Mexico is one of several danger zones where there is a powerful attempt to silence journalists like Macias who are doing their jobs. Since 1992, 877 journalists have been killed on the job worldwide, usually while attempting to expose corruption, according to the Committee to Protect Journalists. Another 145 journalists are imprisoned and more than 649 live in exile for fear of being persecuted or killed.
But Mexico has become one of the most deadly places for journalists, particularly those committed to digging deeper into the organized crime that is destabilizing parts of Mexico. Just this year alone, some 10 journalists have been killed, and more than 30 since President Calderon began his term, says CPJ (other organizations report higher numbers).

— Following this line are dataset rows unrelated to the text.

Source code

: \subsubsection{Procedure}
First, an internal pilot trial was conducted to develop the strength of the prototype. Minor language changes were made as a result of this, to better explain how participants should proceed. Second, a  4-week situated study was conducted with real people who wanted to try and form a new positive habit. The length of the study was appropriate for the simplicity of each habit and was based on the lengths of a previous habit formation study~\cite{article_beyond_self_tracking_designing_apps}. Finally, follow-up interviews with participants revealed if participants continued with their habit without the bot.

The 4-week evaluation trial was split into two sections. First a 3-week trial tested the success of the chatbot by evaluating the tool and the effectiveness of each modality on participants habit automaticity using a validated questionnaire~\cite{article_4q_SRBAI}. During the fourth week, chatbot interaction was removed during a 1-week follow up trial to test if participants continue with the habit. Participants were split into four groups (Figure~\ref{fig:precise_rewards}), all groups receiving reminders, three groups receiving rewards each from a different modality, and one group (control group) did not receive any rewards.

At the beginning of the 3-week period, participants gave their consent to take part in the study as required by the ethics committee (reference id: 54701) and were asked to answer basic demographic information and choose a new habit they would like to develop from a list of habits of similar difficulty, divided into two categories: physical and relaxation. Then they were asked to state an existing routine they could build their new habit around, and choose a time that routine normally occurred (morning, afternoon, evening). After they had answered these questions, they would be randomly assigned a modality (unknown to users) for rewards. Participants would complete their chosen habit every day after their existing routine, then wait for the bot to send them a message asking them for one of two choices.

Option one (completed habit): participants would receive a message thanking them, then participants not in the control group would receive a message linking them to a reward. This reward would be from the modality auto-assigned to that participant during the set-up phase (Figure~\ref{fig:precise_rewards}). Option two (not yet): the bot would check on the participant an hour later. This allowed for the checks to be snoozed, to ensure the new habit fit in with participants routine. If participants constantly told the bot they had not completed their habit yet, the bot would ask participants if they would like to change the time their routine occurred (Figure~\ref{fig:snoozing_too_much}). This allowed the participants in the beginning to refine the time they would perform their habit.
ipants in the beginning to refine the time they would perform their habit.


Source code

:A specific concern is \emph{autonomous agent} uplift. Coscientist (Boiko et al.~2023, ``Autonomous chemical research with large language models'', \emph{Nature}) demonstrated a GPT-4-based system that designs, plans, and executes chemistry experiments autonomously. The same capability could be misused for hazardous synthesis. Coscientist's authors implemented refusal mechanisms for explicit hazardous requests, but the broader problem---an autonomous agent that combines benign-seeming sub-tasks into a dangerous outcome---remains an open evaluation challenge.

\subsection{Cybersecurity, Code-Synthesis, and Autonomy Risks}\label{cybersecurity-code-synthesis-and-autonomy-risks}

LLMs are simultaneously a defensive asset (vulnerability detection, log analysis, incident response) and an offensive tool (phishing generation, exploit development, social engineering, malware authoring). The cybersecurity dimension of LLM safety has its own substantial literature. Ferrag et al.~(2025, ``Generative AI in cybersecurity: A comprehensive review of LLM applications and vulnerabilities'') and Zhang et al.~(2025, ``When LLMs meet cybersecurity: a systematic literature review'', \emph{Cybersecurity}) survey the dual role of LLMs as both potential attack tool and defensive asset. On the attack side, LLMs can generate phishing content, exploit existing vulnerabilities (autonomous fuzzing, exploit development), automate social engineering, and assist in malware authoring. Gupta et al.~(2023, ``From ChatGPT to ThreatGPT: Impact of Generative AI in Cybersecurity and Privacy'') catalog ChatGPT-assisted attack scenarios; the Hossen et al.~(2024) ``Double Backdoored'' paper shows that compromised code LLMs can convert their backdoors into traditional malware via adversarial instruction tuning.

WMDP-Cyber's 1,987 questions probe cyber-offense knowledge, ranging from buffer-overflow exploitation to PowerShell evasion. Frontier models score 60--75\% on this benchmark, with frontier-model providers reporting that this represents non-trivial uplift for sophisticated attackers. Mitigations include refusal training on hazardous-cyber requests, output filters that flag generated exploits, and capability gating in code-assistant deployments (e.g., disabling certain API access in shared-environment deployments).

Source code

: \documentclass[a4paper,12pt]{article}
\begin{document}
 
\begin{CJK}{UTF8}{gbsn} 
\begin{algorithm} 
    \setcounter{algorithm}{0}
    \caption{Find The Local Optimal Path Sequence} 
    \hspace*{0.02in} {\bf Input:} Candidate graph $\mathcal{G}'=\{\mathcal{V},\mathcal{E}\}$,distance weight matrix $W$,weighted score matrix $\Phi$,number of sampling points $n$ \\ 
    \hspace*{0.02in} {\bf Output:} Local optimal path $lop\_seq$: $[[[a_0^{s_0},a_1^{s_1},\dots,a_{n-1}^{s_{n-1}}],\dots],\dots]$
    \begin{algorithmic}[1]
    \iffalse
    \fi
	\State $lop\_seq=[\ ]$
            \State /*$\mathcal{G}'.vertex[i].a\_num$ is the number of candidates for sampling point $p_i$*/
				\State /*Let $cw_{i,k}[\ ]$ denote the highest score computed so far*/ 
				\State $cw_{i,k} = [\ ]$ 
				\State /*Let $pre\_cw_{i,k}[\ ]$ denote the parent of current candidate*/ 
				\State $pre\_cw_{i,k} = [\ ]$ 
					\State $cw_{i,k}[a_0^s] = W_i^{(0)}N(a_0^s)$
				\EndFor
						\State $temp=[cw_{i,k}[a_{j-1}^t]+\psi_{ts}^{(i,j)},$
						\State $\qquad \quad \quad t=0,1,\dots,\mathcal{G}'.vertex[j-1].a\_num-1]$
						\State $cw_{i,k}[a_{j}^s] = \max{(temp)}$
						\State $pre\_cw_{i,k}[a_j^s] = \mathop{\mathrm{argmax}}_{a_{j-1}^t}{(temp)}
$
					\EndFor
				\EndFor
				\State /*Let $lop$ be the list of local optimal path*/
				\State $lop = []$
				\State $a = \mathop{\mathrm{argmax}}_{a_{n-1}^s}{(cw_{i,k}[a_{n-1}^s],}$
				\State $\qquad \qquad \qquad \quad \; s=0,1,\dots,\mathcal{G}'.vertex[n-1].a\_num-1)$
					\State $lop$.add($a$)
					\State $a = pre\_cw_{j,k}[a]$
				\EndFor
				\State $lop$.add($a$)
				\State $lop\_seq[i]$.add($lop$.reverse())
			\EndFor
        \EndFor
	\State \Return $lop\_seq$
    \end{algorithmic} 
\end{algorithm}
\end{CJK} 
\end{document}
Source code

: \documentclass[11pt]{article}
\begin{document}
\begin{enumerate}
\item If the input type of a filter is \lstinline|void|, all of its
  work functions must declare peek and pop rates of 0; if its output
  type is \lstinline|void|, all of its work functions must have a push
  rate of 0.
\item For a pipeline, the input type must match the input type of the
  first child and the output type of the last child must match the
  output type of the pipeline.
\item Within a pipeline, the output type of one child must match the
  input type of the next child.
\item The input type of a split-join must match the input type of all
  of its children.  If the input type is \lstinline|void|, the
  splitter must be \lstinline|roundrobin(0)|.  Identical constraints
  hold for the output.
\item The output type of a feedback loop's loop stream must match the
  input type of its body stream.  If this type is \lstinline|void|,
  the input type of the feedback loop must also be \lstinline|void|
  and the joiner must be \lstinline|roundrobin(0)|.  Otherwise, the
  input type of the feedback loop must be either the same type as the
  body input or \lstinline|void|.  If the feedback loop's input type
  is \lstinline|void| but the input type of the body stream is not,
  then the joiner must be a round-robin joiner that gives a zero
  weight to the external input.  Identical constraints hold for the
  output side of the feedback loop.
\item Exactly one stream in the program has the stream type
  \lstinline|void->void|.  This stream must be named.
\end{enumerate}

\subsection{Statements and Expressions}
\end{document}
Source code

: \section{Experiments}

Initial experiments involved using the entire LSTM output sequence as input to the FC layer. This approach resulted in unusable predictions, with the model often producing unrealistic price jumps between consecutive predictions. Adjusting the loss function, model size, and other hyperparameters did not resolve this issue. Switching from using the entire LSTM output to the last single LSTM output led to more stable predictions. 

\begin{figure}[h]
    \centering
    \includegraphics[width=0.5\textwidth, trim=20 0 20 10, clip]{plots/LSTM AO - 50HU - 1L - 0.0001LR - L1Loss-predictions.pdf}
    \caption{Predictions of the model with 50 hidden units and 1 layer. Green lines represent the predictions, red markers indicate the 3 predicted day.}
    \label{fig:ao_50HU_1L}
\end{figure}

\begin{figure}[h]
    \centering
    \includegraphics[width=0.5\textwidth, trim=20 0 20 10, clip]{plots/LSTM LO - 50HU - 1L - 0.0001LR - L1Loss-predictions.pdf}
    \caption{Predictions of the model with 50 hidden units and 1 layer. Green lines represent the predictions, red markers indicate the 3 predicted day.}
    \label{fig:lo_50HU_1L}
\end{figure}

But what makes Mexico even more disturbing is that it comes on the heels of a long journalistic and political struggle. Journalists struggled to earn their independence from the patronage system and in the process they profoundly altered the long-corrupt political system that had been dictated by the PRI (Institutional Revolutionary Party). For decades, the PRI government had controlled mass media content through lucrative business deals, privileges, subsidies, concessions and bribes that captured media professionals and ensured the PRI's positive image. That capture and positive image ensured its political dominance. For more than seven decades, through co-optation, selective repression and electoral tricks, PRI ruled over Mexico. It held the presidency, all 31 governorships, and controlled the national congress. At the end of each term, the outgoing president chose his successor, after which Mexico staged an "election."
The system began to falter in the 1970s when journalists such as Julio Scherer Garcia and his contemporaries began to expose the previously hidden, dark underbelly of inequities and injustices. But journalism was a still risky enterprise. During the 1980s, roughly 21 journalists were killed ("Reporters under the Gun," Newsweek, November 17, 1986). Ivan Menendez Macin was found in the trunk of his Chevrolet Nova, riddled with bullets. El Popular's publisher Ernesto Flores and columnist Norma Moreno suffered a "gangster-style" double killing, and Excelsior columnist Manuel Buendia's exposés cost him his life.

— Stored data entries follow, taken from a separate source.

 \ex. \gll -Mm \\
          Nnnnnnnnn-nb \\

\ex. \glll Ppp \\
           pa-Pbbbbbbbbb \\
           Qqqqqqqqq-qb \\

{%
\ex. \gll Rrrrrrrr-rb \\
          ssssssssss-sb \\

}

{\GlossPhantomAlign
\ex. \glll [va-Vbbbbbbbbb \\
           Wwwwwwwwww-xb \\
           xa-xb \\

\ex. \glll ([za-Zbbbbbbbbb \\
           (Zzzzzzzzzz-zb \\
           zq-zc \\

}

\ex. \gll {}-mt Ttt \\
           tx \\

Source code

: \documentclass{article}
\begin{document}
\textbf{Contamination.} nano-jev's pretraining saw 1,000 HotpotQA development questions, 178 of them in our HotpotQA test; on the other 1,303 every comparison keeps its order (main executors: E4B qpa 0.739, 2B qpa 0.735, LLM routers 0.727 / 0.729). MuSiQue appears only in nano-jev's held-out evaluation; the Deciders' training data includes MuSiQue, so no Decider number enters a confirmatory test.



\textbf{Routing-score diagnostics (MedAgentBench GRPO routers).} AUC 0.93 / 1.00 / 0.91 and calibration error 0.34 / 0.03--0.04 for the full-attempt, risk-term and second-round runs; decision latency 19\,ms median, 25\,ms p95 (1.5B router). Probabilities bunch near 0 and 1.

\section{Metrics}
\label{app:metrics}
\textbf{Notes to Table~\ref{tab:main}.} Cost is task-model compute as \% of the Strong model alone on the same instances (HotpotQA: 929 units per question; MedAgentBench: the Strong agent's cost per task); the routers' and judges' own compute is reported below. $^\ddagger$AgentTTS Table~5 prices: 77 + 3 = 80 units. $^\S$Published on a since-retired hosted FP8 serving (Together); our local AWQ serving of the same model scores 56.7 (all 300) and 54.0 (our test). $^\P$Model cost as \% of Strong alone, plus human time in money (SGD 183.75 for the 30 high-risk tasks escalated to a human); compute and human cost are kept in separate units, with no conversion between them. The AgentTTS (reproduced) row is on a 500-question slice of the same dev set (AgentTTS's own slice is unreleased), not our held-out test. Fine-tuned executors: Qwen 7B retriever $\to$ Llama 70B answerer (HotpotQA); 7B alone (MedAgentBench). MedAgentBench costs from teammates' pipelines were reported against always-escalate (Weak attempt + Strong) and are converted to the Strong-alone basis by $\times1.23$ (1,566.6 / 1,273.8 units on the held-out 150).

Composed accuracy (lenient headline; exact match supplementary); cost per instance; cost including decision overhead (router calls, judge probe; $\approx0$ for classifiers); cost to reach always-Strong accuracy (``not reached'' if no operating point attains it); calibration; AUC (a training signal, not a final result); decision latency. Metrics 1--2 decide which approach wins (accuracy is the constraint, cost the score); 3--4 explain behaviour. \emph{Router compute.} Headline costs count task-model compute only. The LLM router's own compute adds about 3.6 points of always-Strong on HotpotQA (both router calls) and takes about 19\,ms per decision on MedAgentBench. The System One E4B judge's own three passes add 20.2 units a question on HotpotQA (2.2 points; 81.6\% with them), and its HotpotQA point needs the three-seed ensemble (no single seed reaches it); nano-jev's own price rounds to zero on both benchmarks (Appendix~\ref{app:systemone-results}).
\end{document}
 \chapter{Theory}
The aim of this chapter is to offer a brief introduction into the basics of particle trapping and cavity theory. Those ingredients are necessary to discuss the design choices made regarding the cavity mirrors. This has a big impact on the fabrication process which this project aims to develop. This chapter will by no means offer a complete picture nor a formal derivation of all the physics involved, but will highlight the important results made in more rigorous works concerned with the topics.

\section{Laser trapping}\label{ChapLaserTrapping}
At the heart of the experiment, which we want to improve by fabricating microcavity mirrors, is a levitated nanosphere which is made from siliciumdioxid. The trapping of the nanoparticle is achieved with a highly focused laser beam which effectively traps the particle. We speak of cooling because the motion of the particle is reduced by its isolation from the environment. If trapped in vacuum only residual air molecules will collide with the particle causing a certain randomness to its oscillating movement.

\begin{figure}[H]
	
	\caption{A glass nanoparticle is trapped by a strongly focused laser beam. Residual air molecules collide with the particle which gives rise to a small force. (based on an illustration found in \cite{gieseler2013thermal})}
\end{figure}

After a series of events -- the 1985 earthquake, a gas leak in a government plant that reduced swaths of Guadalajara to rubble, and the Zapatista uprising -- journalists increasingly saw and exposed the PRI's inability to govern honestly and effectively. As independent, civic journalism grew, the citizens followed, expressing their discontent through the ballot box. First, voters ousted local public officials who had failed them. Finally, in the year 2000, they ousted the PRI from the presidency. It was the first time since 1929 that a non-PRI candidate could even fathom winning the office. It certainly didn't fix all of Mexico's problems nor its colored elections process. But journalists had set a new tone for what was no longer acceptable and established their rightful place as the informants to Mexico's polity.
Today, just over a decade after journalists asserted their vital role in the political system, reversing the long-established patronage system, Mexico's institution of journalism faces the threat of being completely silenced. The chilling effect of the gruesome deaths is enabling the darkest elements of humanity to fester and destroy lives and communities. And to make matters even worse, as this way of life continues without the work of ethical journalists and political leaders disseminating the political realities, potential solutions, and the norms that refuse to tolerate these dynamics, what was once considered unacceptable can become accepted as "just the way things are."

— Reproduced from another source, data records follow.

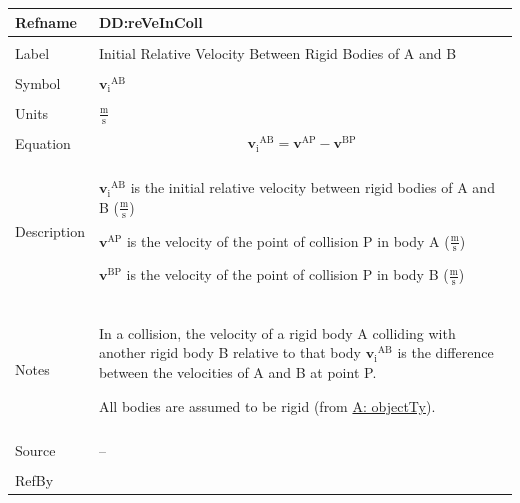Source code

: \documentclass[12pt]{article}
\begin{document}
\vspace{\baselineskip}
\noindent
\begin{minipage}{\textwidth}
\begin{tabular}{>{\raggedright}p{}>{\raggedright\arraybackslash}p{}}
\toprule \textbf{Refname} & \textbf{DD:reVeInColl}
\label{DD:reVeInColl}
\\ \midrule \\
Label & Initial Relative Velocity Between Rigid Bodies of A and B
        
\\ \midrule \\
Symbol & ${{\mathbf{v}_{\text{i}}}^{\text{A}\text{B}}}$
         
\\ \midrule \\
Units & $\frac{\text{m}}{\text{s}}$
        
\\ \midrule \\
Equation & \begin{displaymath}
           {{\mathbf{v}_{\text{i}}}^{\text{A}\text{B}}}={\mathbf{v}^{\text{A}\text{P}}}-{\mathbf{v}^{\text{B}\text{P}}}
           \end{displaymath}
\\ \midrule \\
Description & \begin{symbDescription}
              \item{${{\mathbf{v}_{\text{i}}}^{\text{A}\text{B}}}$ is the initial relative velocity between rigid bodies of A and B ($\frac{\text{m}}{\text{s}}$)}
              \item{${\mathbf{v}^{\text{A}\text{P}}}$ is the velocity of the point of collision P in body A ($\frac{\text{m}}{\text{s}}$)}
              \item{${\mathbf{v}^{\text{B}\text{P}}}$ is the velocity of the point of collision P in body B ($\frac{\text{m}}{\text{s}}$)}
              \end{symbDescription}
\\ \midrule \\
Notes & In a collision, the velocity of a rigid body A colliding with another rigid body B relative to that body ${{\mathbf{v}_{\text{i}}}^{\text{A}\text{B}}}$ is the difference between the velocities of A and B at point P.
        
        All bodies are assumed to be rigid (from \hyperref[assumpOT]{A: objectTy}).
        
\\ \midrule \\
Source & --
         
\\ \midrule \\
RefBy & 
\\ \bottomrule
\end{tabular}
\end{minipage}
\end{document}
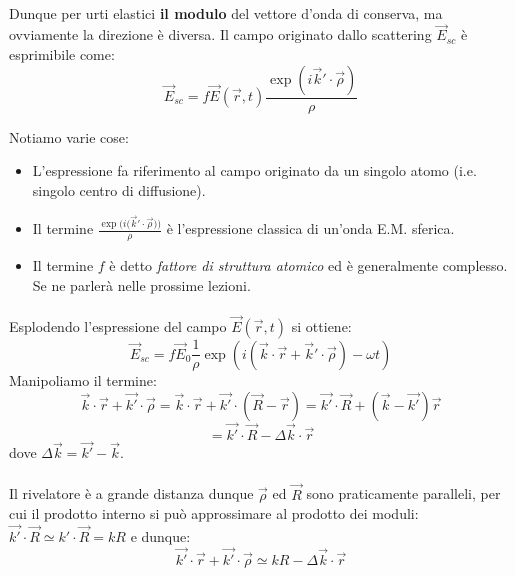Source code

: \documentclass{book}
\begin{document}
                \paragraph{}
                    Dunque per urti elastici \textbf{il modulo} del vettore d'onda di conserva, ma ovviamente la direzione è diversa. Il campo originato dallo scattering $\vec{E}_{sc}$ è esprimibile come:
                    $$\vec{E}_{sc} = f\vec{E}(\vec{r},t)\frac{\exp({i \vec{k}' \cdot \vec{\rho}})}{\rho}$$

                    Notiamo varie cose: 
                    \begin{itemize}
                        \item  L'espressione fa riferimento al campo originato da un singolo atomo (i.e. singolo centro di diffusione).
                        \item Il termine $\displaystyle \frac{\exp{(i (\vec{k}' \cdot \vec{\rho}}))}{\rho}$ è l'espressione classica di un'onda E.M. sferica.
                        \item Il termine $f$ è detto \textit{fattore di struttura atomico} ed è generalmente complesso. Se ne parlerà nelle prossime lezioni.
                    \end{itemize} 

                \paragraph{}Esplodendo l'espressione del campo $\vec{E}(\vec{r},t)$ si ottiene:
                $$\vec{E}_{sc} = f \vec{E}_{0} \frac{1}{\rho} \exp{(i(\vec{k} \cdot \vec{r} + \vec{k}' \cdot \vec{\rho}) - \omega t)}$$
                Manipoliamo il termine:
                $$\vec{k} \cdot \vec{r} + \vec{k'} \cdot \vec{\rho} = \vec{k} \cdot \vec{r} + \vec{k'} \cdot (\vec{R}-\vec{r}) = \vec{k'} \cdot \vec{R} + (\vec{k}-\vec{k'})\vec{r}$$
                $$ = \vec{k'} \cdot \vec{R}-\Delta \vec{k} \cdot \vec{r}$$
                dove $\Delta \vec{k} = \vec{k'}-\vec{k}$.

                \paragraph{}
                    Il rivelatore è a grande distanza dunque $\vec{\rho}$ ed $\vec{R}$ sono praticamente paralleli, per cui il prodotto interno si può approssimare al prodotto dei moduli:
                    $\vec{k'} \cdot \vec{R} \simeq k' \cdot \vec{R} = k R$
                    e dunque:
                    $$\vec{k'} \cdot \vec{r}+ \vec{k'} \cdot \vec{\rho} \simeq kR - \Delta \vec{k} \cdot \vec{r}$$
\end{document}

As Mexico's neighbor, clearly the U.S. needs to address its own roles and vulnerabilities. But as an international community, there is a bigger issue -- protecting the institution of journalism, which, when done well, keeps us informed and holds up a high standard of integrity.
Throughout history, when journalists have done their jobs well, important political transformations have occurred, of which Mexico is just one example. We, as an international community, must find a way to ensure journalists can do their jobs without risking their lives, freedoms or livelihoods.